C’est une intervention marquante que le président de l’Assemblée nationale de la République démocratique du Congo, Vital Kamerhe, a prononcée ce mercredi à Genève, lors de la 6e conférence mondiale des présidents de parlements.
Dans une atmosphère lourde d’émotion, il a révélé une nouvelle tragédie survenue dans l’Est du pays : dans la nuit du 26 au 27 juillet 2025, des groupes armés ont attaqué une salle paroissiale à Komanda, dans le territoire d’Irumu, province de l’Ituri, ciblant des fidèles chrétiens réunis en prière.
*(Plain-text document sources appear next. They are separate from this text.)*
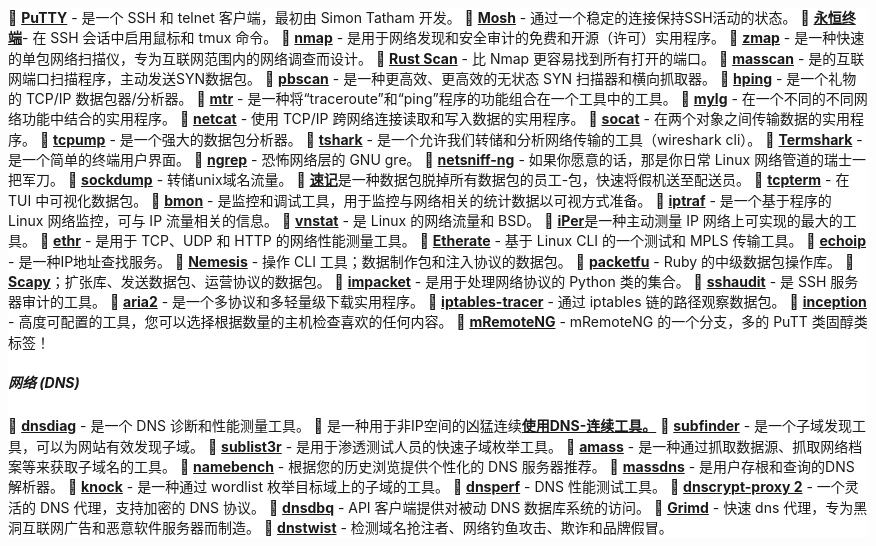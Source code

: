  🔸 [**PuTTY**](https://www.putty.org/) - 是一个 SSH 和 telnet 客户端，最初由 Simon Tatham 开发。
 🔸 [**Mosh**](https://mosh.org/) - 通过一个稳定的连接保持SSH活动的状态。
 🔸 [**永恒终端**](https://eternalterminal.dev/)- 在 SSH 会话中启用鼠标和 tmux 命令。
 🔸 [**nmap**](https://nmap.org/) - 是用于网络发现和安全审计的免费和开源（许可）实用程序。
 🔸 [**zmap**](https://github.com/zmap/zmap) - 是一种快速的单包网络扫描仪，专为互联网范围内的网络调查而设计。
 🔸 [**Rust Scan**](https://github.com/RustScan/RustScan) - 比 Nmap 更容易找到所有打开的端口。
 🔸 [**masscan**](https://github.com/robertdavidgraham/masscan) - 是的互联网端口扫描程序，主动发送SYN数据包。
 🔸 [**pbscan**](https://github.com/gvb84/pbscan) - 是一种更高效、更高效的无状态 SYN 扫描器和横向抓取器。
 🔸 [**hping**](http://www.hping.org/) - 是一个礼物的 TCP/IP 数据包器/分析器。
 🔸 [**mtr**](https://github.com/traviscross/mtr) - 是一种将“traceroute”和“ping”程序的功能组合在一个工具中的工具。
 🔸 [**mylg**](https://github.com/mehrdadrad/mylg) - 在一个不同的不同网络功能中结合的实用程序。
 🔸 [**netcat**](http://netcat.sourceforge.net/) - 使用 TCP/IP 跨网络连接读取和写入数据的实用程序。
 🔸 [**socat**](http://www.dest-unreach.org/socat/) - 在两个对象之间传输数据的实用程序。
 🔸 [**tcpump**](https://www.tcpdump.org/) - 是一个强大的数据包分析器。
 🔸 [**tshark**](https://www.wireshark.org/docs/man-pages/tshark.html) - 是一个允许我们转储和分析网络传输的工具（wireshark cli）。
 🔸 [**Termshark**](https://termshark.io/) - 是一个简单的终端用户界面。
 🔸 [**ngrep**](https://github.com/jpr5/ngrep) - 恐怖网络层的 GNU gre。
 🔸 [**netsniff-ng**](http://netsniff-ng.org/) - 如果你愿意的话，那是你日常 Linux 网络管道的瑞士一把军刀。
 🔸 [**sockdump**](https://github.com/mechpen/sockdump) - 转储unix域名流量。
 🔸 [**速记**](https://github.com/google/stenographer)是一种数据包脱掉所有数据包的员工-包，快速将假机送至配送员。
 🔸 [**tcpterm**](https://github.com/sachaos/tcpterm) - 在 TUI 中可视化数据包。
 🔸 [**bmon**](https://github.com/tgraf/bmon) - 是监控和调试工具，用于监控与网络相关的统计数据以可视方式准备。
 🔸 [**iptraf**](http://iptraf.seul.org/2.6/manual.html#installation) - 是一个基于程序的 Linux 网络监控，可与 IP 流量相关的信息。
 🔸 [**vnstat**](https://github.com/vergoh/vnstat) - 是 Linux 的网络流量和 BSD。
 🔸 [**iPer**](https://iperf.fr/)是一种主动测量 IP 网络上可实现的最大的工具。
 🔸 [**ethr**](https://github.com/Microsoft/Ethr) - 是用于 TCP、UDP 和 HTTP 的网络性能测量工具。
 🔸 [**Etherate**](https://github.com/jwbensley/Etherate) - 基于 Linux CLI 的一个测试和 MPLS 传输工具。
 🔸 [**echoip**](https://github.com/mpolden/echoip) - 是一种IP地址查找服务。
 🔸 [**Nemesis**](https://github.com/troglobit/nemesis) - 操作 CLI 工具；数据制作包和注入协议的数据包。
 🔸 [**packetfu**](https://github.com/packetfu/packetfu) - Ruby 的中级数据包操作库。
 🔸 [**Scapy**](https://scapy.net/)；扩张库、发送数据包、运营协议的数据包。
 🔸 [**impacket**](https://github.com/SecureAuthCorp/impacket) - 是用于处理网络协议的 Python 类的集合。
 🔸 [**sshaudit**](https://github.com/arthepsy/ssh-audit) - 是 SSH 服务器审计的工具。
 🔸 [**aria2**](https://aria2.github.io/) - 是一个多协议和多轻量级下载实用程序。
 🔸 [**iptables-tracer**](https://github.com/x-way/iptables-tracer) - 通过 iptables 链的路径观察数据包。
 🔸 [**inception**](https://github.com/proabiral/inception) - 高度可配置的工具，您可以选择根据数量的主机检查喜欢的任何内容。
 🔸 [**mRemoteNG**](https://mremoteng.org/) - mRemoteNG 的一个分支，多的 PuTT 类固醇类标签！

##### 网络 (DNS)

 🔸 [**dnsdiag**](https://github.com/farrokhi/dnsdiag) - 是一个 DNS 诊断和性能测量工具。
 🔸 是一种用于非IP空间的凶猛连续[**使用DNS-连续工具。**](https://github.com/mschwager/fierce)
 🔸 [**subfinder**](https://github.com/subfinder/subfinder) - 是一个子域发现工具，可以为网站有效发现子域。
 🔸 [**sublist3r**](https://github.com/aboul3la/Sublist3r) - 是用于渗透测试人员的快速子域枚举工具。
 🔸 [**amass**](https://github.com/OWASP/Amass) - 是一种通过抓取数据源、抓取网络档案等来获取子域名的工具。
 🔸 [**namebench**](https://github.com/google/namebench) - 根据您的历史浏览提供个性化的 DNS 服务器推荐。
 🔸 [**massdns**](https://github.com/blechschmidt/massdns) - 是用户存根和查询的DNS解析器。
 🔸 [**knock**](https://github.com/guelfoweb/knock) - 是一种通过 wordlist 枚举目标域上的子域的工具。
 🔸 [**dnsperf**](https://github.com/DNS-OARC/dnsperf) - DNS 性能测试工具。
 🔸 [**dnscrypt-proxy 2**](https://github.com/jedisct1/dnscrypt-proxy) - 一个灵活的 DNS 代理，支持加密的 DNS 协议。
 🔸 [**dnsdbq**](https://github.com/dnsdb/dnsdbq) - API 客户端提供对被动 DNS 数据库系统的访问。
 🔸 [**Grimd**](https://github.com/looterz/grimd) - 快速 dns 代理，专为黑洞互联网广告和恶意软件服务器而制造。
 🔸 [**dnstwist**](https://github.com/elceef/dnstwist) - 检测域名抢注者、网络钓鱼攻击、欺诈和品牌假冒。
« Pendant que je vous parle, des Congolais sont assassinés pour la seule raison qu’ils vivent à l’Est de notre pays », a-t-il lancé, visiblement bouleversé.

Cette attaque, aussi brutale qu’injustifiable, s’ajoute à une série de violences que subissent les populations de l’Est de la RDC depuis plus de trois décennies. Le conflit, trop souvent ignoré par la communauté internationale, a déjà fait près de 10 millions de morts et provoqué le déplacement de 7 millions de personnes.
Pour Vital Kamerhe, il ne s’agit pas seulement d’une crise sécuritaire, mais d’un génocide oublié qui exige une réaction urgente. Il appelle à une mobilisation mondiale pour briser l’indifférence et restaurer la paix dans cette partie du pays abandonnée à la souffrance.